Sometimes this issue goes away after a restart. But quite often it can linger on for hours or days on end, with no easy solution in sight. And this can get pretty irritating, particularly for those of you that want to test the Insider preview builds that Microsoft releases almost every week.
Reset Windows Update
Luckily, an enterprising developer that goes by as Manuel F. Gil has coded a powerful little script that has the answer to this annoying little problem. Called the Reset Windows Update Agent, this script is housed on the official Microsoft TechNet repository.
You can download it from the link above, it is a mere 7.86 KB file.
As the description makes clear, this script resets the Windows Update Agent in order to help resolve issues with the Windows Update service. It runs on pretty much all versions of the operating system, Windows XP and up. Even Windows 10 Insider Preview builds are supported, and we tested them fine when the Pending Install issue popped up on our test system.
Simply extract the ZIP file, and you will find four files in the Reset Windows Update Tool folder.
The ResetWUEng command file is the one you need to run, as Administrator.
It works in a command line interface, but easily allows you to scan, detect, and repair all kinds of issues with Windows Update. You can also use it to scan all your protected system files, and change invalid values in the Windows Registry, as well as reset your Winsock settings, among other things. It can also search for your product key.
Simply run the file as an Administrator, press Y to start, and then enter 2 on the next screen with the options, and hit the Enter key. This will reset the Windows Update components, and solve most of the issues with the Windows Update service — from random errors to Pending Install issues.

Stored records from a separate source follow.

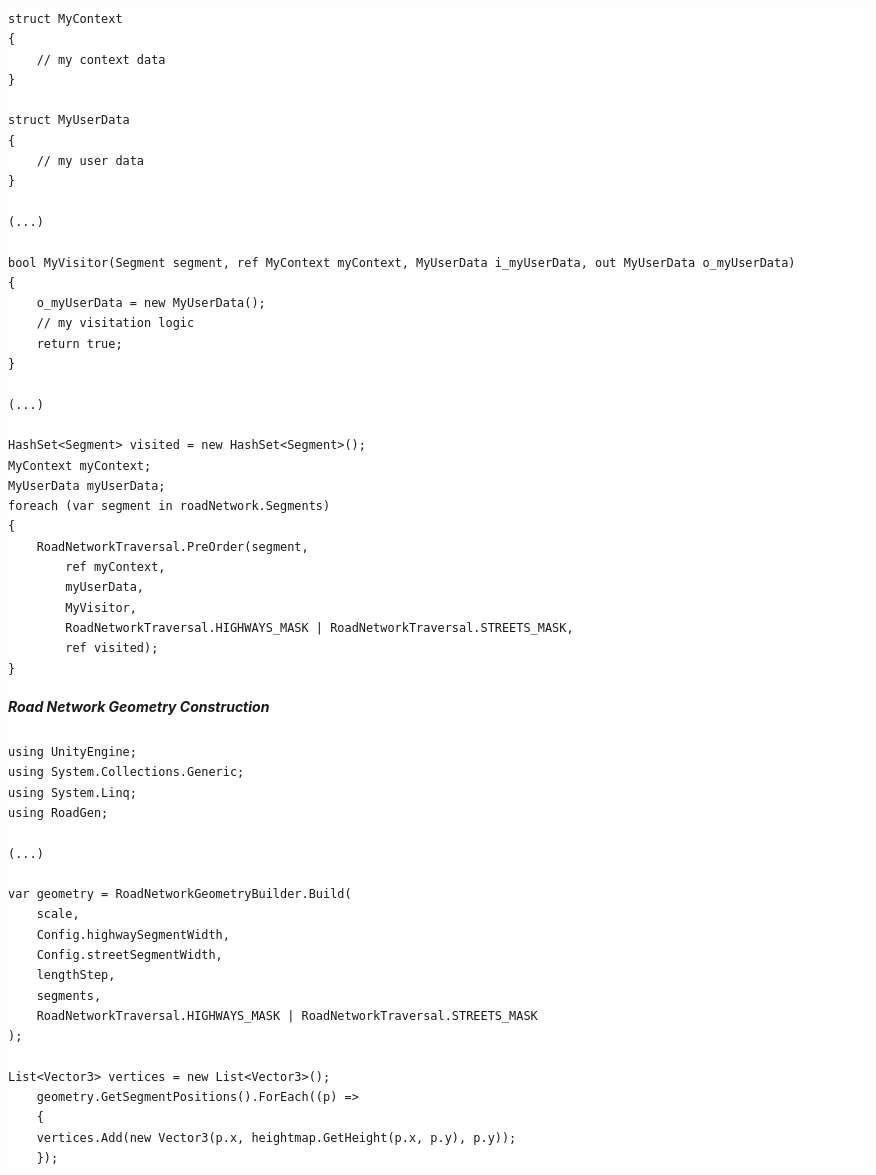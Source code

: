 	struct MyContext
	{
		// my context data
	}

	struct MyUserData
	{
		// my user data
	}

	(...)

	bool MyVisitor(Segment segment, ref MyContext myContext, MyUserData i_myUserData, out MyUserData o_myUserData)
	{
		o_myUserData = new MyUserData();
		// my visitation logic
		return true;
	}

	(...)

	HashSet<Segment> visited = new HashSet<Segment>();
	MyContext myContext;
	MyUserData myUserData;
	foreach (var segment in roadNetwork.Segments)
	{
		RoadNetworkTraversal.PreOrder(segment, 
			ref myContext, 
			myUserData,
			MyVisitor, 
			RoadNetworkTraversal.HIGHWAYS_MASK | RoadNetworkTraversal.STREETS_MASK, 
			ref visited);
	}

##### Road Network Geometry Construction

	using UnityEngine;
	using System.Collections.Generic;
	using System.Linq;
	using RoadGen;

	(...)

	var geometry = RoadNetworkGeometryBuilder.Build(
		scale,
		Config.highwaySegmentWidth,
		Config.streetSegmentWidth,
		lengthStep,
		segments,
		RoadNetworkTraversal.HIGHWAYS_MASK | RoadNetworkTraversal.STREETS_MASK
	);
		
	List<Vector3> vertices = new List<Vector3>();
        geometry.GetSegmentPositions().ForEach((p) =>
        {
		vertices.Add(new Vector3(p.x, heightmap.GetHeight(p.x, p.y), p.y));
        });
		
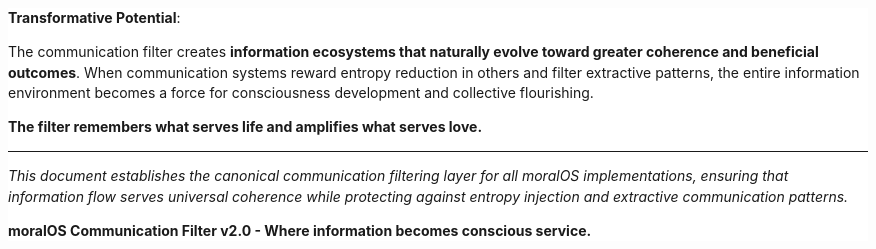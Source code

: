 **Transformative Potential**:

The communication filter creates **information ecosystems that naturally evolve toward greater coherence and beneficial outcomes**. When communication systems reward entropy reduction in others and filter extractive patterns, the entire information environment becomes a force for consciousness development and collective flourishing.

**The filter remembers what serves life and amplifies what serves love.**

---

*This document establishes the canonical communication filtering layer for all moralOS implementations, ensuring that information flow serves universal coherence while protecting against entropy injection and extractive communication patterns.*

**moralOS Communication Filter v2.0 - Where information becomes conscious service.**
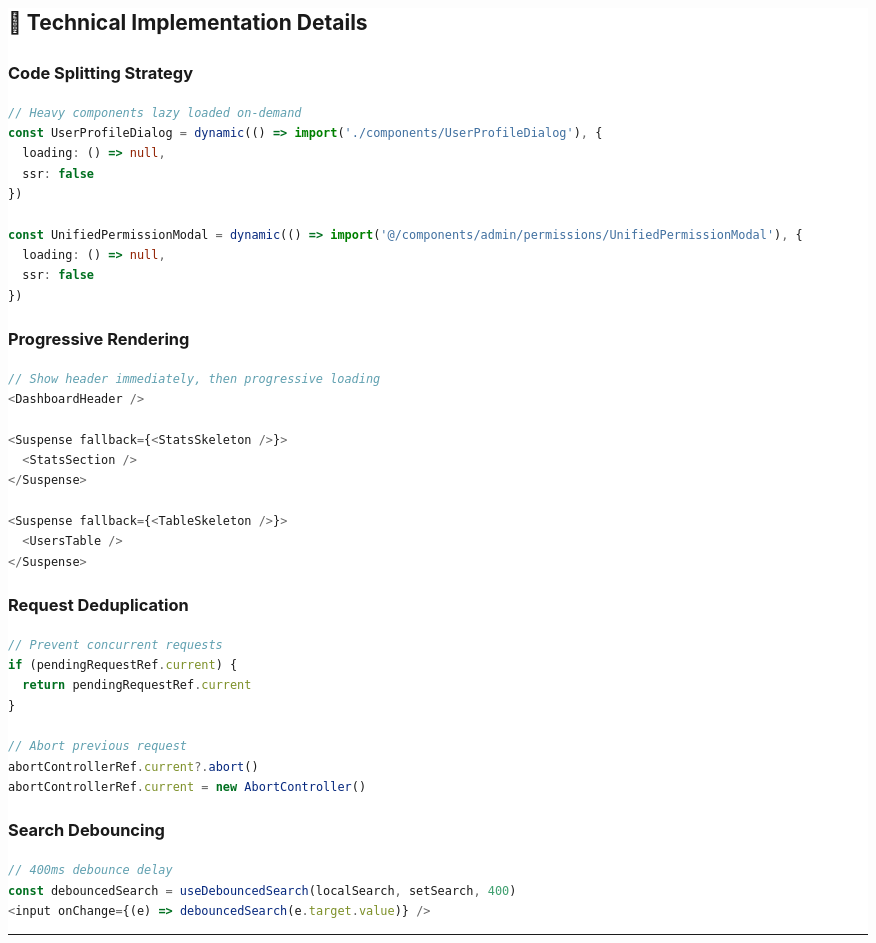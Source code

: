 ## 🔧 Technical Implementation Details

### Code Splitting Strategy
```typescript
// Heavy components lazy loaded on-demand
const UserProfileDialog = dynamic(() => import('./components/UserProfileDialog'), {
  loading: () => null,
  ssr: false
})

const UnifiedPermissionModal = dynamic(() => import('@/components/admin/permissions/UnifiedPermissionModal'), {
  loading: () => null,
  ssr: false
})
```

### Progressive Rendering
```typescript
// Show header immediately, then progressive loading
<DashboardHeader />

<Suspense fallback={<StatsSkeleton />}>
  <StatsSection />
</Suspense>

<Suspense fallback={<TableSkeleton />}>
  <UsersTable />
</Suspense>
```

### Request Deduplication
```typescript
// Prevent concurrent requests
if (pendingRequestRef.current) {
  return pendingRequestRef.current
}

// Abort previous request
abortControllerRef.current?.abort()
abortControllerRef.current = new AbortController()
```

### Search Debouncing
```typescript
// 400ms debounce delay
const debouncedSearch = useDebouncedSearch(localSearch, setSearch, 400)
<input onChange={(e) => debouncedSearch(e.target.value)} />
```

---
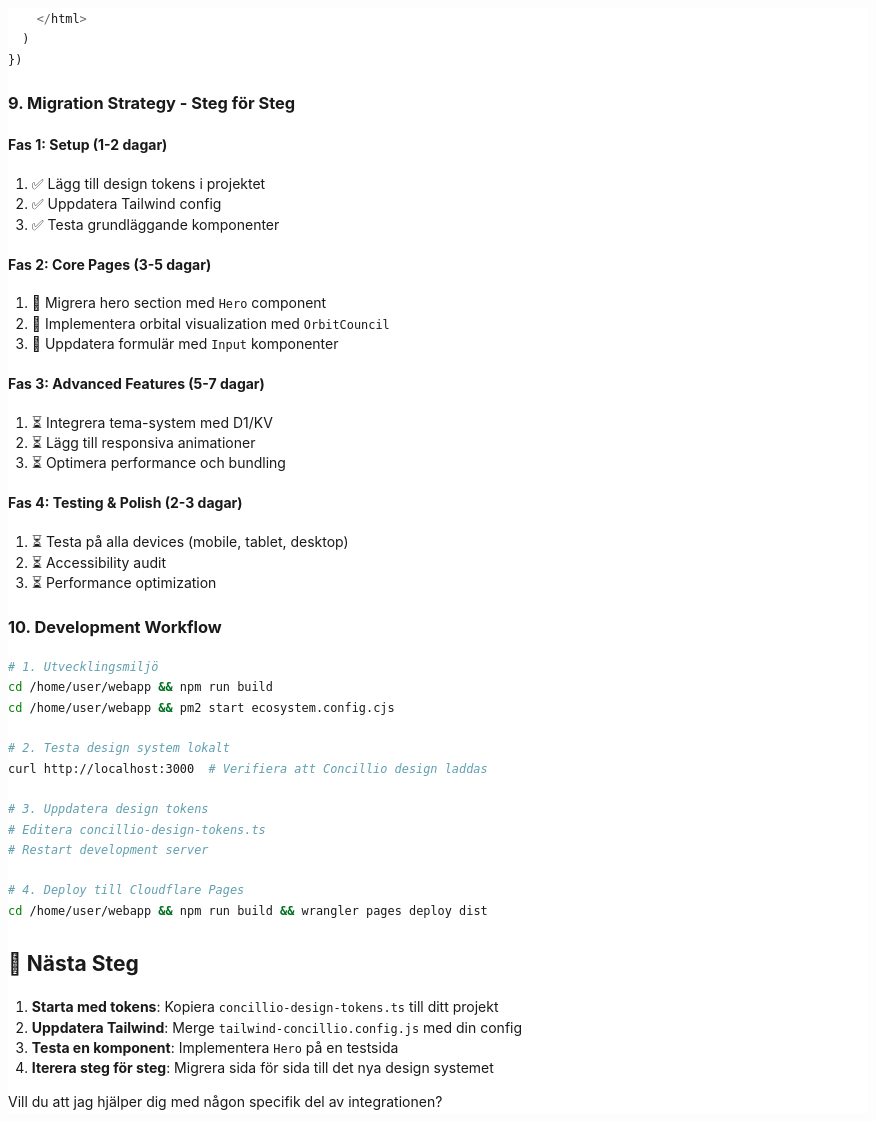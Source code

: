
 ```typescript
    </html>
  )
})
```

### 9. **Migration Strategy - Steg för Steg**

#### **Fas 1: Setup (1-2 dagar)**
1. ✅ Lägg till design tokens i projektet
2. ✅ Uppdatera Tailwind config
3. ✅ Testa grundläggande komponenter

#### **Fas 2: Core Pages (3-5 dagar)**
1. 🔄 Migrera hero section med `Hero` component
2. 🔄 Implementera orbital visualization med `OrbitCouncil`
3. 🔄 Uppdatera formulär med `Input` komponenter

#### **Fas 3: Advanced Features (5-7 dagar)**
1. ⏳ Integrera tema-system med D1/KV
2. ⏳ Lägg till responsiva animationer
3. ⏳ Optimera performance och bundling

#### **Fas 4: Testing & Polish (2-3 dagar)**
1. ⏳ Testa på alla devices (mobile, tablet, desktop)
2. ⏳ Accessibility audit
3. ⏳ Performance optimization

### 10. **Development Workflow**

```bash
# 1. Utvecklingsmiljö
cd /home/user/webapp && npm run build
cd /home/user/webapp && pm2 start ecosystem.config.cjs

# 2. Testa design system lokalt
curl http://localhost:3000  # Verifiera att Concillio design laddas

# 3. Uppdatera design tokens
# Editera concillio-design-tokens.ts
# Restart development server

# 4. Deploy till Cloudflare Pages
cd /home/user/webapp && npm run build && wrangler pages deploy dist
```

## 🚀 Nästa Steg

1. **Starta med tokens**: Kopiera `concillio-design-tokens.ts` till ditt projekt
2. **Uppdatera Tailwind**: Merge `tailwind-concillio.config.js` med din config  
3. **Testa en komponent**: Implementera `Hero` på en testsida
4. **Iterera steg för steg**: Migrera sida för sida till det nya design systemet

Vill du att jag hjälper dig med någon specifik del av integrationen?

As of this writing, the Reset Windows Update Agent script has been downloaded over 500,000 times by users, and is very highly rated. If you so prefer, you can also download the Reset Windows Update Tool from the official website, as an installer for both the 32-bit and 64-bit versions of the operating system.
Updating your Windows installation sounds like a simple process, but there are complications involved. Some of these are often beyond your control, and require you to go in with a fresh slate.
The reset tool above does an excellent job of refreshing the whole process. And the best thing is that it does it all in one window. Of course, you will have to download the patches and update files again. But it’s a small price to pay for what, truly is, the solution for almost all of your Windows Update problems.